A Dataset for Document-level Natural Language Inference for Contracts
ContractNLI is a dataset for document-level natural language inference (NLI) on contracts whose goal is to automate/support a time-consuming procedure of contract review. In this task, a system is given a set of hypotheses (such as “Some obligations of Agreement may survive termination.”) and a contract, and it is asked to classify whether each hypothesis is entailed by, contradicting to or not mentioned by (neutral to) the contract as well as identifying evidence for the decision as spans in the contract.
Dataset specification More formally, the task consists of:
Natural language inference (NLI): Document-level three-class classification (one of Entailment, Contradiction or NotMentioned). Evidence identification: Multi-label binary classification over span_s, where a _span is a sentence or a list item within a sentence. This is only defined when NLI label is either Entailment or Contradiction. Evidence spans need not be contiguous but need to be comprehensively identified where they are redundant. We have 17 hypotheses annotated on 607 non-disclosure agreements (NDAs). The hypotheses are fixed throughout all the contracts including the test dataset.

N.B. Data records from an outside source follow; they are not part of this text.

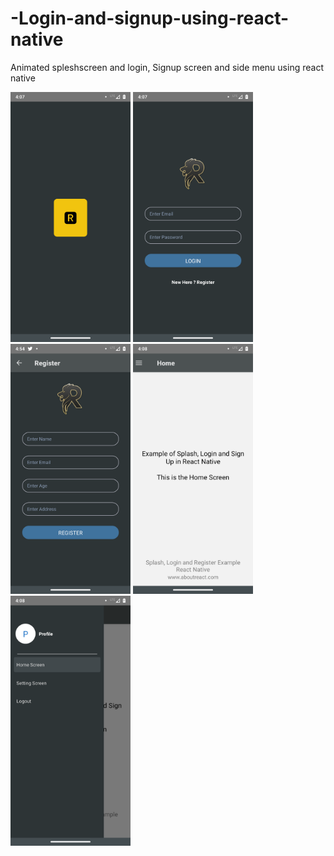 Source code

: 
# -Login-and-signup-using-react-native
Animated spleshscreen and login, Signup screen and side menu using react native 

<img src="Image/Screenshots/Screenshot_20210409-160740.png" height="400" >  <img src="Image/Screenshots/Screenshot_20210409-160753.png" height="400" >  <img src="Image/Screenshots/Screenshot_20210409-165412.png" height="400" >  <img src="Image/Screenshots/Screenshot_20210409-160808.png" height="400" >  <img src="Image/Screenshots/Screenshot_20210409-160814.png" height="400" >

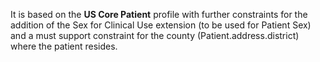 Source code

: It is based on the **US Core Patient** profile with further constraints for the addition of the Sex for Clinical Use extension (to be used for Patient Sex) and a must support constraint for the county (Patient.address.district) where the patient resides.
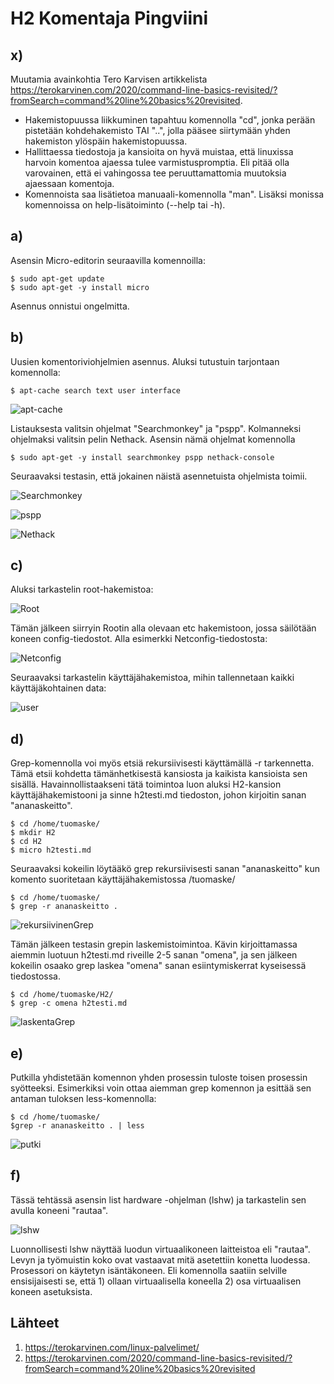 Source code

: # H2 Komentaja Pingviini

## x)

Muutamia avainkohtia Tero Karvisen artikkelista https://terokarvinen.com/2020/command-line-basics-revisited/?fromSearch=command%20line%20basics%20revisited. 
- Hakemistopuussa liikkuminen tapahtuu komennolla "cd", jonka perään pistetään kohdehakemisto TAI "..", jolla pääsee siirtymään yhden hakemiston ylöspäin hakemistopuussa.
- Hallittaessa tiedostoja ja kansioita on hyvä muistaa, että linuxissa harvoin komentoa ajaessa tulee varmistuspromptia. Eli pitää olla varovainen, että ei vahingossa tee peruuttamattomia muutoksia ajaessaan komentoja.
- Komennoista saa lisätietoa manuaali-komennolla "man". Lisäksi monissa komennoissa on help-lisätoiminto (--help tai -h).

## a)

Asensin Micro-editorin seuraavilla komennoilla:

    $ sudo apt-get update
    $ sudo apt-get -y install micro

Asennus onnistui ongelmitta.

## b)

Uusien komentoriviohjelmien asennus. Aluksi tutustuin tarjontaan komennolla:

    $ apt-cache search text user interface

![apt-cache](H2/Apt-cache.png)

Listauksesta valitsin ohjelmat "Searchmonkey" ja "pspp". Kolmanneksi ohjelmaksi valitsin pelin Nethack. Asensin nämä ohjelmat komennolla

    $ sudo apt-get -y install searchmonkey pspp nethack-console

Seuraavaksi testasin, että jokainen näistä asennetuista ohjelmista toimii.

![Searchmonkey](H2/Searchmonkey.png)

![pspp](H2/pspp.png)

![Nethack](H2/Nethack.png)


## c) 

Aluksi tarkastelin root-hakemistoa:

![Root](H2/Root.png)


Tämän jälkeen siirryin Rootin alla olevaan etc hakemistoon, jossa säilötään koneen config-tiedostot. Alla esimerkki Netconfig-tiedostosta:

![Netconfig](H2/Netconfig.png)


Seuraavaksi tarkastelin käyttäjähakemistoa, mihin tallennetaan kaikki käyttäjäkohtainen data:

![user](H2/user.png)

## d)

Grep-komennolla voi myös etsiä rekursiivisesti käyttämällä -r tarkennetta. Tämä etsii kohdetta tämänhetkisestä kansiosta ja kaikista kansioista sen sisällä. Havainnollistaakseni tätä toimintoa luon aluksi H2-kansion käyttäjähakemistooni ja sinne h2testi.md tiedoston, johon kirjoitin sanan "ananaskeitto".

    $ cd /home/tuomaske/
    $ mkdir H2
    $ cd H2
    $ micro h2testi.md

Seuraavaksi kokeilin löytääkö grep rekursiivisesti sanan "ananaskeitto" kun komento suoritetaan käyttäjähakemistossa /tuomaske/

    $ cd /home/tuomaske/
    $ grep -r ananaskeitto .

![rekursiivinenGrep](H2/rekursiivinenGrep.png)


Tämän jälkeen testasin grepin laskemistoimintoa. Kävin kirjoittamassa aiemmin luotuun h2testi.md riveille 2-5 sanan "omena", ja sen jälkeen kokeilin osaako grep laskea "omena" sanan esiintymiskerrat kyseisessä tiedostossa.

    $ cd /home/tuomaske/H2/
    $ grep -c omena h2testi.md

![laskentaGrep](H2/laskentaGrep.png)


## e) 

Putkilla yhdistetään komennon yhden prosessin tuloste toisen prosessin syötteeksi. Esimerkiksi voin ottaa aiemman grep komennon ja esittää sen antaman tuloksen less-komennolla:

    $ cd /home/tuomaske/
    $grep -r ananaskeitto . | less

![putki](H2/putki.png)


## f) 

Tässä tehtässä asensin list hardware -ohjelman (lshw) ja tarkastelin sen avulla koneeni "rautaa".

![lshw](H2/lshw.png)


Luonnollisesti lshw näyttää luodun virtuaalikoneen laitteistoa eli "rautaa". Levyn ja työmuistin koko ovat vastaavat mitä asetettiin konetta luodessa. Prosessori on käytetyn isäntäkoneen. Eli komennolla saatiin selville ensisijaisesti se, että 1) ollaan virtuaalisella koneella 2) osa virtuaalisen koneen asetuksista.



## Lähteet 

1. https://terokarvinen.com/linux-palvelimet/
2. https://terokarvinen.com/2020/command-line-basics-revisited/?fromSearch=command%20line%20basics%20revisited











    

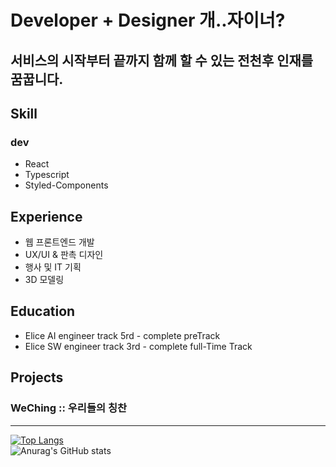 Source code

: Developer + Designer 개..자이너?
====

서비스의 시작부터 끝까지 함께 할 수 있는 전천후 인재를 꿈꿉니다.
------
## Skill

### dev
- React
- Typescript
- Styled-Components

## Experience
- 웹 프론트엔드 개발
- UX/UI & 판촉 디자인
- 행사 및 IT 기획
- 3D 모델링

## Education
- Elice AI engineer track 5rd - complete preTrack
- Elice SW engineer track 3rd - complete full-Time Track

## Projects
### WeChing :: 우리들의 칭찬
------
<!-- 
<img src="https://img.shields.io/badge/JavaScript-F7DF1E?style=flat-square&logo=JavaScript&logoColor=black"/>
<img src="https://img.shields.io/badge/React.js-61DAFB?style=flat-square&logo=React&logoColor=black"/>
<img src="https://img.shields.io/badge/TypeScript-3178C6?style=flat-square&logo=TypeScript&logoColor=black"/>
<img src="https://img.shields.io/badge/StyledComponents-DB7093?style=flat-square&logo=styled-components&logoColor=black"/>
<img src="https://img.shields.io/badge/HTML5-E34F26?style=flat-square&logo=HTML5&logoColor=black"/>
<img src="https://img.shields.io/badge/CSS3-1572B6?style=flat-square&logo=CSS3&logoColor=black"/>
<img src="https://img.shields.io/badge/Figma-F24E1E?style=flat-square&logo=Figma&logoColor=black"/>
<img src="https://img.shields.io/badge/Adobe Photoshop-31A8FF?style=flat-square&logo=Adobe Photoshop&logoColor=black"/>
<img src="https://img.shields.io/badge/Adobe Illustrator-FF9A00?style=flat-square&logo=Adobe Illustrator&logoColor=black"/>
<img src="https://img.shields.io/badge/Git-F05032?style=flat-square&logo=Git&logoColor=black"/>
 -->
[![Top Langs](https://github-readme-stats.vercel.app/api/top-langs/?username=snowriceDD&layout=compact)](https://github.com/snowriceDD/github-readme-stats)
<br>
![Anurag's GitHub stats](https://github-readme-stats.vercel.app/api?username=snowriceDD&show_icons=true&theme=vue)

Our dataset is provided as JSON files.
{
"documents": [
{
"id": 1,
"file_name": "example.pdf",
"text": "NON-DISCLOSURE AGREEMENT\nThis NON-DISCLOSURE AGREEMENT (\"Agreement\") is entered into this ...",
"document_type": "search-pdf",
"url": "https://examplecontract.com/example.pdf",
"spans": [
[0, 24],
[25, 89],
...
],
"annotation_sets": [
{
"annotations": {
"nda-1": {
"choice": "Entailment",
"spans": [
12,
13,
91
]
},
"nda-2": {
"choice": "NotMentioned",
"spans": []
},
...
}
}
]
},
...
],
"labels": {
"nda-1": {
"short_description": "Explicit identification",
"hypothesis": "All Confidential Information shall be expressly identified by the Disclosing Party."
},
...
}
}